Without question, tough rules that force civil servants to secure the best prices and the best value must be maintained. Taxpayers should not pay over the odds, certainly not after the scandal of the billions spent on Test and Trace, which those who have investigated think made little difference. The rules in international treaties on procurement that we have signed up to must be respected. But once those rules are met, British firms creating jobs in the United Kingdom should have a better chance of winning the contract than an overseas rival. British firms in general work to high standards, and while our markets are far from perfect, effective unions and a robust media all help to reinforce higher standards in our high street shops than in some overseas markets.
The suspicion in many boardrooms is that it helps to be close to London to win Government contracts. Indeed, what limited figures there are confirms that London and the south-east do disproportionately better for firms winning big Government contracts. If a business is based in the north-east, the east of England, the midlands or Yorkshire and Humber, there is a lower chance of it winning a large Government contract. Ministers have no plans to do anything about that. At the very least, and after recent court cases, figures should have to be published as part of the levelling-up and recovery agendas in which the Conservative party claims to believe. There should be debate about whether every region is getting a fair chance of its businesses landing a big job-creating deal from Government.
Lastly, for those of us who want to buy British whenever we can, why is there not a national kitemark, the flag of the United Kingdom, on every good and service provided in Britain, which British businesses can use to demonstrate to British consumers that a product is at least 50% made in the UK? The British Standards Institute could provide this service and promote it alongside the other kitemarks it operates for us.
The last thing that Britain should do is to close its mind to the world outside our shores. It would be madness to turn our backs on expertise from overseas, on the imagination and enterprise in the great goods and services that we can purchase from our friends in Europe, across the Commonwealth, in Asia, Africa and, of course, in the Americas and Australasia, but just as many of our allies overseas seek to buy local when they can, so should we.
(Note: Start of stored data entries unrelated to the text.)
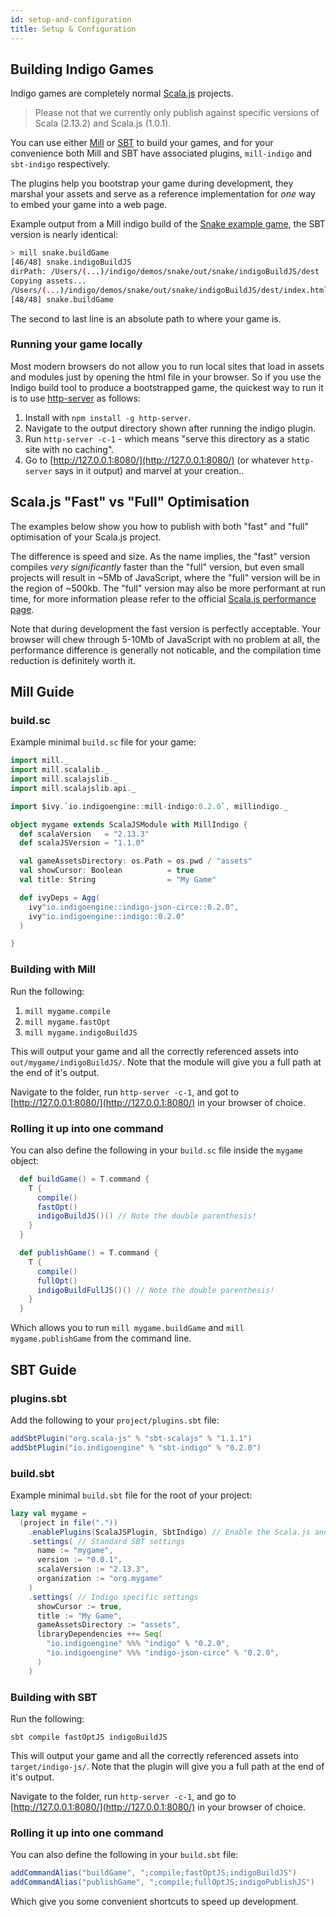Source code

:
 ```yaml
---
id: setup-and-configuration
title: Setup & Configuration
---
```


## Building Indigo Games

Indigo games are completely normal [Scala.js](https://www.scala-js.org/) projects.

>Please not that we currently only publish against specific versions of Scala (2.13.2) and Scala.js (1.0.1).

You can use either [Mill](http://www.lihaoyi.com/mill/) or [SBT](https://www.scala-sbt.org/) to build your games, and for your convenience both Mill and SBT have associated plugins, `mill-indigo` and `sbt-indigo` respectively.

The plugins help you bootstrap your game during development, they marshal your assets and serve as a reference implementation for _one_ way to embed your game into a web page.

Example output from a Mill indigo build of the [Snake example game](https://github.com/PurpleKingdomGames/indigo/tree/master/demos/snake), the SBT version is nearly identical:

```bash
> mill snake.buildGame
[46/48] snake.indigoBuildJS
dirPath: /Users/(...)/indigo/demos/snake/out/snake/indigoBuildJS/dest
Copying assets...
/Users/(...)/indigo/demos/snake/out/snake/indigoBuildJS/dest/index.html
[48/48] snake.buildGame
```

The second to last line is an absolute path to where your game is.

### Running your game locally

Most modern browsers do not allow you to run local sites that load in assets and modules just by opening the html file in your browser. So if you use the Indigo build tool to produce a bootstrapped game, the quickest way to run it is to use [http-server](https://www.npmjs.com/package/http-server) as follows:

1. Install with `npm install -g http-server`.
1. Navigate to the output directory shown after running the indigo plugin.
1. Run `http-server -c-1` - which means "serve this directory as a static site with no caching".
1. Go to [http://127.0.0.1:8080/](http://127.0.0.1:8080/) (or whatever `http-server` says in it output) and marvel at your creation..

## Scala.js "Fast" vs "Full" Optimisation

The examples below show you how to publish with both "fast" and "full" optimisation of your Scala.js project.

The difference is speed and size. As the name implies, the "fast" version compiles _very significantly_ faster than the "full" version, but even small projects will result in ~5Mb of JavaScript, where the "full" version will be in the region of ~500kb. The "full" version may also be more performant at run time, for more information please refer to the official [Scala.js performance page](https://www.scala-js.org/doc/internals/performance.html).

Note that during development the fast version is perfectly acceptable. Your browser will chew through 5-10Mb of JavaScript with no problem at all, the performance difference is generally not noticable, and the compilation time reduction is definitely worth it.

## Mill Guide

### build.sc

Example minimal `build.sc` file for your game:

```scala
import mill._
import mill.scalalib._
import mill.scalajslib._
import mill.scalajslib.api._

import $ivy.`io.indigoengine::mill-indigo:0.2.0`, millindigo._

object mygame extends ScalaJSModule with MillIndigo {
  def scalaVersion   = "2.13.3"
  def scalaJSVersion = "1.1.0"

  val gameAssetsDirectory: os.Path = os.pwd / "assets"
  val showCursor: Boolean          = true
  val title: String                = "My Game"

  def ivyDeps = Agg(
    ivy"io.indigoengine::indigo-json-circe::0.2.0",
    ivy"io.indigoengine::indigo::0.2.0"
  )

}
```

### Building with Mill

Run the following:

1. `mill mygame.compile`
1. `mill mygame.fastOpt`
1. `mill mygame.indigoBuildJS`

This will output your game and all the correctly referenced assets into `out/mygame/indigoBuildJS/`. Note that the module will give you a full path at the end of it's output.

Navigate to the folder, run `http-server -c-1`, and got to [http://127.0.0.1:8080/](http://127.0.0.1:8080/) in your browser of choice.

### Rolling it up into one command

You can also define the following in your `build.sc` file inside the `mygame` object:

```scala
  def buildGame() = T.command {
    T {
      compile()
      fastOpt()
      indigoBuildJS()() // Note the double parenthesis!
    }
  }

  def publishGame() = T.command {
    T {
      compile()
      fullOpt()
      indigoBuildFullJS()() // Note the double parenthesis!
    }
  }
```

Which allows you to run `mill mygame.buildGame` and `mill mygame.publishGame` from the command line.

## SBT Guide

### plugins.sbt

Add the following to your `project/plugins.sbt` file:

```scala
addSbtPlugin("org.scala-js" % "sbt-scalajs" % "1.1.1")
addSbtPlugin("io.indigoengine" % "sbt-indigo" % "0.2.0")
```

### build.sbt

Example minimal `build.sbt` file for the root of your project:

```scala
lazy val mygame =
  (project in file("."))
    .enablePlugins(ScalaJSPlugin, SbtIndigo) // Enable the Scala.js and Indigo plugins
    .settings( // Standard SBT settings
      name := "mygame",
      version := "0.0.1",
      scalaVersion := "2.13.3",
      organization := "org.mygame"
    )
    .settings( // Indigo specific settings
      showCursor := true,
      title := "My Game",
      gameAssetsDirectory := "assets",
      libraryDependencies ++= Seq(
        "io.indigoengine" %%% "indigo" % "0.2.0",
        "io.indigoengine" %%% "indigo-json-circe" % "0.2.0",
      )
    )
```

### Building with SBT

Run the following:

`sbt compile fastOptJS indigoBuildJS`

This will output your game and all the correctly referenced assets into `target/indigo-js/`. Note that the plugin will give you a full path at the end of it's output.

Navigate to the folder, run `http-server -c-1`, and go to [http://127.0.0.1:8080/](http://127.0.0.1:8080/) in your browser of choice.

### Rolling it up into one command

You can also define the following in your `build.sbt` file:

```scala
addCommandAlias("buildGame", ";compile;fastOptJS;indigoBuildJS")
addCommandAlias("publishGame", ";compile;fullOptJS;indigoPublishJS")
```

Which give you some convenient shortcuts to speed up development.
The Conservative party has been in power for a decade, yet it has never backed a serious “Buy British” campaign. My Bill would change the landscape for British businesses across the UK and not just those in our capital city. Never again will our own businesses’ expertise be ignored in a national emergency. Ministers should get on board. I commend my Bill to the House.
Question put and agreed to.
Ordered,
That Gareth Thomas, Yvonne Fovargue, Rosie Cooper, Graham Stringer, Dan Jarvis, Mrs Sharon Hodgson, Christina Rees, Mr Kevan Jones, Mr Barry Sheerman, Steve McCabe, Mr Virendra Sharma and Sarah Champion present the Bill.
Gareth Thomas accordingly presented the Bill.
Bill read the First time; to be read a Second time tomorrow, and to be printed (Bill 275).